The difference in Boss Format and Poss Format list is, that the Poss Format uses the Nodelist Status Point for all Points listings where the Boss Format list allows status flags (Hold, Down, Pvt). So the Boss Format list is the most precise list in also signal a points status where the Poss Format only includes redundant informations. We know, we read a Pointlist, this is signaled by the Boss keyword lines. So all other lines are point listings. No requirement to signal and flag them as Point in each pointlist line listing.
For transfering Boss Format or Poss Format pointlists into the Nodelist Database only the reference changes from a Hub, Host reference to a Bossnode reference. All other definitions are similar to a Nodelist record listing.
At this step, we can rethink, if there is a requirement to use the Point Nodelist status as a required flag, requiering a transfer into the database or if we can retrieve this info from another info?
To make the story short:
Each AKA is splitted 4 dimensional: [Zone]:[Net]/[Node].[Point]
where a Node listing is still Point # 0.
All other Pointnumbers are considered to be Points.
So every time we want to retrieve the info wether a listing is a Node or a Point listing in the database, we can look into the Pointnumber field and if its Not Equal 0 then it is a Point listing.
So therefor we don't require the Point status defined in the Nodelist status field and we can use the Nodelist status field for the infos we can retrieve out of Boss Format lists - the real status of a Point listing.
This applies to other Pointlist Formats too, that includes a status field NE 'Point' for Point listings.
This format is also known as V7 pointlist format.
The Point Format list still has merged Nodelist entries together with Points listings.

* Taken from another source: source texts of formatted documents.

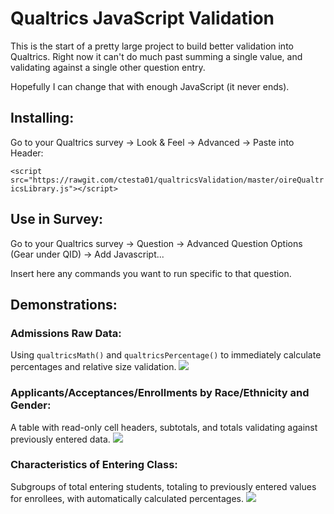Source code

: # Qualtrics JavaScript Validation

This is the start of a pretty large project to build better validation into Qualtrics. Right now it can't do much past summing a single value, and validating against a single other question entry. 

Hopefully I can change that with enough JavaScript (it never ends).

## Installing: 
Go to your Qualtrics survey -> Look & Feel -> Advanced -> Paste into Header:

`<script src="https://rawgit.com/ctesta01/qualtricsValidation/master/oireQualtricsLibrary.js"></script>`

## Use in Survey: 
Go to your Qualtrics survey -> Question -> Advanced Question Options (Gear under QID) -> Add Javascript...

Insert here any commands you want to run specific to that question.


## Demonstrations:
### Admissions Raw Data:
Using `qualtricsMath()` and `qualtricsPercentage()` to immediately calculate percentages and relative size validation.
![](http://giant.gfycat.com/MedicalSlushyDogwoodclubgall.gif)

### Applicants/Acceptances/Enrollments by Race/Ethnicity and Gender:
A table with read-only cell headers, subtotals, and totals validating against previously entered data.
![](http://giant.gfycat.com/BelatedThatAztecant.gif)

### Characteristics of Entering Class:
Subgroups of total entering students, totaling to previously entered values for enrollees, with automatically calculated percentages.
![](http://fat.gfycat.com/BrokenElasticBichonfrise.gif)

So the Point Format list can be read as a copy of a Nodelist with integrated Point records. The reference to a Bossnode is similar to a listing of a Node under a Hub or Net Host filled with Point records between each Node lines.
To signal Point lines as Point lines, the Point Format uses the Point flag as a status field parameter similar to the Poss Format listed under 2.2.1
Likewise the discussion about the Point flag in a Poss Format Point list, this status flag is required in a Point Format list, to differentiate a Node record from a Point record.
Incorporate Points from a Point Format list is easy if the focus is an individual point record. It can be easily transfered like the Boss Format or Poss Format record can be transfered.
But remember - the Point Format list also includes structural a copy of the Nodelist(!). So a Bossnode record in the Nodelist is also listed with a Nodelist line in the Point Format list.
Assuming, that a Nodelist record in a Point Format Pointlist hasn't been updated properly, we potentialy have 2 different listings for a Node in 2 lists.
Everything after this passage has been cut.